What's needed is an exact retyping of the lines from the start of the listing up to and including the line with "Following Chris Rackauckas'", minus any pictures.

-.-.-

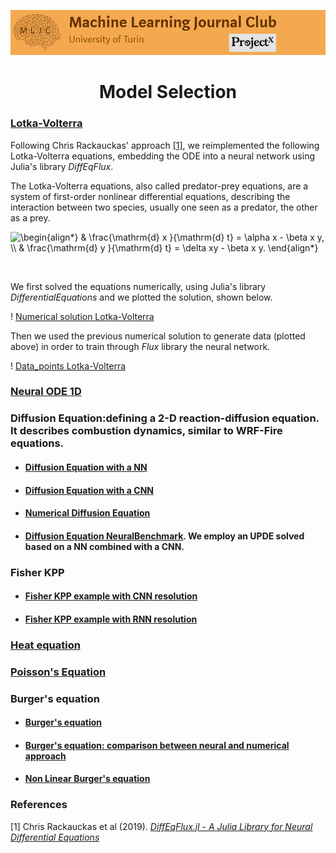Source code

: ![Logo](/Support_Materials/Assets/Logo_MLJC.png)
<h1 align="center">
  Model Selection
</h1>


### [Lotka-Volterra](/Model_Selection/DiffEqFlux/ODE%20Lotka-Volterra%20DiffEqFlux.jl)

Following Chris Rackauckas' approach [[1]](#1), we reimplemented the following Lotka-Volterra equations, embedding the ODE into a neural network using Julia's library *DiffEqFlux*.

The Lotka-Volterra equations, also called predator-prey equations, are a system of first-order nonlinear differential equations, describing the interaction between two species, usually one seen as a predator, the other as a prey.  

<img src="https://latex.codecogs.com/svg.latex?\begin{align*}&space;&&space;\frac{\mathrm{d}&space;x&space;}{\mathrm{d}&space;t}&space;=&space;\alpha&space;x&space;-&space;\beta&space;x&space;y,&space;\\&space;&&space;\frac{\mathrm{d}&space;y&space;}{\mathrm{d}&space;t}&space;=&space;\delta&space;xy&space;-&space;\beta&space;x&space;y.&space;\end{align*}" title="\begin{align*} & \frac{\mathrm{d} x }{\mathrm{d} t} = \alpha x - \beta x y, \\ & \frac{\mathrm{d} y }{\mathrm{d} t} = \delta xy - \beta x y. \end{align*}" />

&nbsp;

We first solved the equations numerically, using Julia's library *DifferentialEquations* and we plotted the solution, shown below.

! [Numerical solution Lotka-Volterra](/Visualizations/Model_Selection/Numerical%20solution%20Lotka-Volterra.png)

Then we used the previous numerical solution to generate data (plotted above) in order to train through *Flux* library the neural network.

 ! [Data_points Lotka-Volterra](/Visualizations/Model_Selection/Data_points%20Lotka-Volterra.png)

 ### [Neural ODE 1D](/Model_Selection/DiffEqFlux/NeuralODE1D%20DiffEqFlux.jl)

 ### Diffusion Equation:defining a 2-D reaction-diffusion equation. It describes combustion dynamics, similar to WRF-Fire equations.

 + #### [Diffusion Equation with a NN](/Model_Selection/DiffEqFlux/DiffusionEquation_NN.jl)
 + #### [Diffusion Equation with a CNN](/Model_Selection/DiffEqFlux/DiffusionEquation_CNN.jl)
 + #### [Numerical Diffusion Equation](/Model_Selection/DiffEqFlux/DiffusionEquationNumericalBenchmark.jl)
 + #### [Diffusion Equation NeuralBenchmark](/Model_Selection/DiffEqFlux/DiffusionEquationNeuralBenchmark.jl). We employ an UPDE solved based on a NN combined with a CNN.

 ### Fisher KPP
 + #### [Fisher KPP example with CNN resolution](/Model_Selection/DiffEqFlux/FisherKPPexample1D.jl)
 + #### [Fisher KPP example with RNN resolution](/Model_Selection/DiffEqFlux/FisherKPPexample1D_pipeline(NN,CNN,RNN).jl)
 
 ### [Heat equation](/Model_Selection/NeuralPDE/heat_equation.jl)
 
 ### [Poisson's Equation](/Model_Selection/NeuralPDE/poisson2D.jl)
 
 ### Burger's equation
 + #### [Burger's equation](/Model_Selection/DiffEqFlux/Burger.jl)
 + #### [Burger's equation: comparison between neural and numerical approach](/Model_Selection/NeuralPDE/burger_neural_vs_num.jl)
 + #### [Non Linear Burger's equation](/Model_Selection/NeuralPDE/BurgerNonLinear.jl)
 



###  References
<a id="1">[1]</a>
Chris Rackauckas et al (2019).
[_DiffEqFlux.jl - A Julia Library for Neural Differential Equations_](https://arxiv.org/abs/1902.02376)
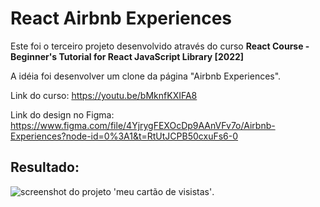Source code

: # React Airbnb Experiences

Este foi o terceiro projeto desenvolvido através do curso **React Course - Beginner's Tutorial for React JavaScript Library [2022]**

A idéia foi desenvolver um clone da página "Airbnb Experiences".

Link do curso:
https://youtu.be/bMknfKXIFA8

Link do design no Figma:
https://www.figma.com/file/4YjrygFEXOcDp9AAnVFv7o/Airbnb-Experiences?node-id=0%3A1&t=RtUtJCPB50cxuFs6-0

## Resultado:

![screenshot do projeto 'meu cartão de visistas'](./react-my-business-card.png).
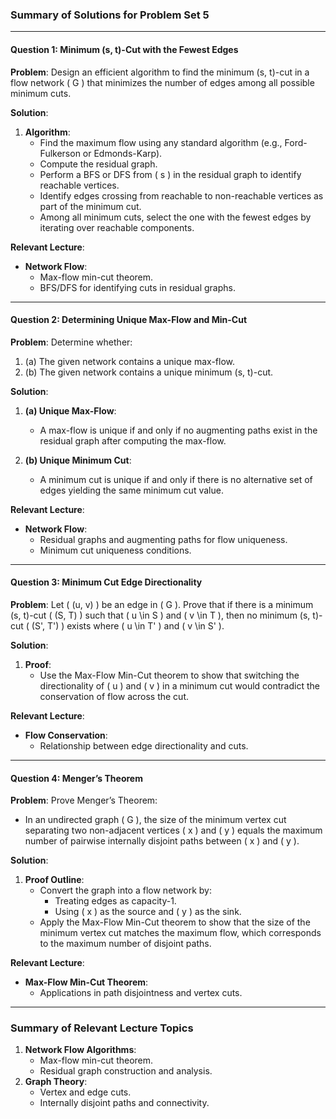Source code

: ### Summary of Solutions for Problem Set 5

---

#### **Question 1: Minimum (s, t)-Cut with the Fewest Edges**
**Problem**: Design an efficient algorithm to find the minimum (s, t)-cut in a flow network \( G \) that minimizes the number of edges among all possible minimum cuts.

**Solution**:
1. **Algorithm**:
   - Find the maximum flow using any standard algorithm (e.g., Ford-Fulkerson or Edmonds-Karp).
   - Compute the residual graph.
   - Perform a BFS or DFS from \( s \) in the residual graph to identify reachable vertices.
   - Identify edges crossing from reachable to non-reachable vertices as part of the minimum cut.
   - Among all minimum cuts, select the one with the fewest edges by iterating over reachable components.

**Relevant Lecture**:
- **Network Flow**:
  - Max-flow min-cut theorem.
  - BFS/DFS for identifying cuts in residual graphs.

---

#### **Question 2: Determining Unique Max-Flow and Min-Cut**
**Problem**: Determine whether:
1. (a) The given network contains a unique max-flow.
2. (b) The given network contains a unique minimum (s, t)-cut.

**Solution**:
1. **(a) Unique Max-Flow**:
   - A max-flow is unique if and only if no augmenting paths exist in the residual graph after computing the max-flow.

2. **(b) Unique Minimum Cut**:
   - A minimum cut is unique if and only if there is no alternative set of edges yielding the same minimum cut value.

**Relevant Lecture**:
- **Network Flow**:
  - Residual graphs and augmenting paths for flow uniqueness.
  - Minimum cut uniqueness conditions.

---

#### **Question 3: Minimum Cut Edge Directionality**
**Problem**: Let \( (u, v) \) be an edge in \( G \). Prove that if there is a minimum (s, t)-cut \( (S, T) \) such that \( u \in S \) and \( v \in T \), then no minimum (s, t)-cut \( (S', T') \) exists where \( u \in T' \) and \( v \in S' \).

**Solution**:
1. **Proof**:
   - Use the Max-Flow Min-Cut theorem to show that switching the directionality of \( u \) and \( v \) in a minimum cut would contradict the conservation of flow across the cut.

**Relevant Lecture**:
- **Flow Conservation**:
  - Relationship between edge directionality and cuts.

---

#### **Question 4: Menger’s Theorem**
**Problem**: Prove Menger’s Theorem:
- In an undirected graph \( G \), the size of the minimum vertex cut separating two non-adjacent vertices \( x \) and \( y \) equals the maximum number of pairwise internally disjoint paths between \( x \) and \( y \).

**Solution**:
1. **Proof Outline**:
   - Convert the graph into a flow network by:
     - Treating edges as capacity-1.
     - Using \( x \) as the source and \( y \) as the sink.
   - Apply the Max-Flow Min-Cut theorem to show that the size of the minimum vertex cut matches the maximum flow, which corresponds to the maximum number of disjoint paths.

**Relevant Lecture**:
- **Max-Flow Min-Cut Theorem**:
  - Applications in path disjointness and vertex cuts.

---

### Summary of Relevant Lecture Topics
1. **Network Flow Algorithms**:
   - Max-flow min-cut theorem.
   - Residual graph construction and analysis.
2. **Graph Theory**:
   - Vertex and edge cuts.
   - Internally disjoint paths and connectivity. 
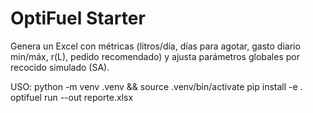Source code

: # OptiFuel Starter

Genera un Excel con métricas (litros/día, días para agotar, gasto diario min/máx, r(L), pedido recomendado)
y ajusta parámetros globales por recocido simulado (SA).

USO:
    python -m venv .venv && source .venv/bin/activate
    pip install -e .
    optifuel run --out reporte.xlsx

-.-.-

EXERCISE OUTPUT:
Source code

: ![Logo](/Support_Materials/Assets/Logo_MLJC.png)
<h1 align="center">
  Model Selection
</h1>


### [Lotka-Volterra](/Model_Selection/DiffEqFlux/ODE%20Lotka-Volterra%20DiffEqFlux.jl)

Following Chris Rackauckas' approach [[1]](#1), we reimplemented the following Lotka-Volterra equations, embedding the ODE into a neural network using Julia's library *DiffEqFlux*.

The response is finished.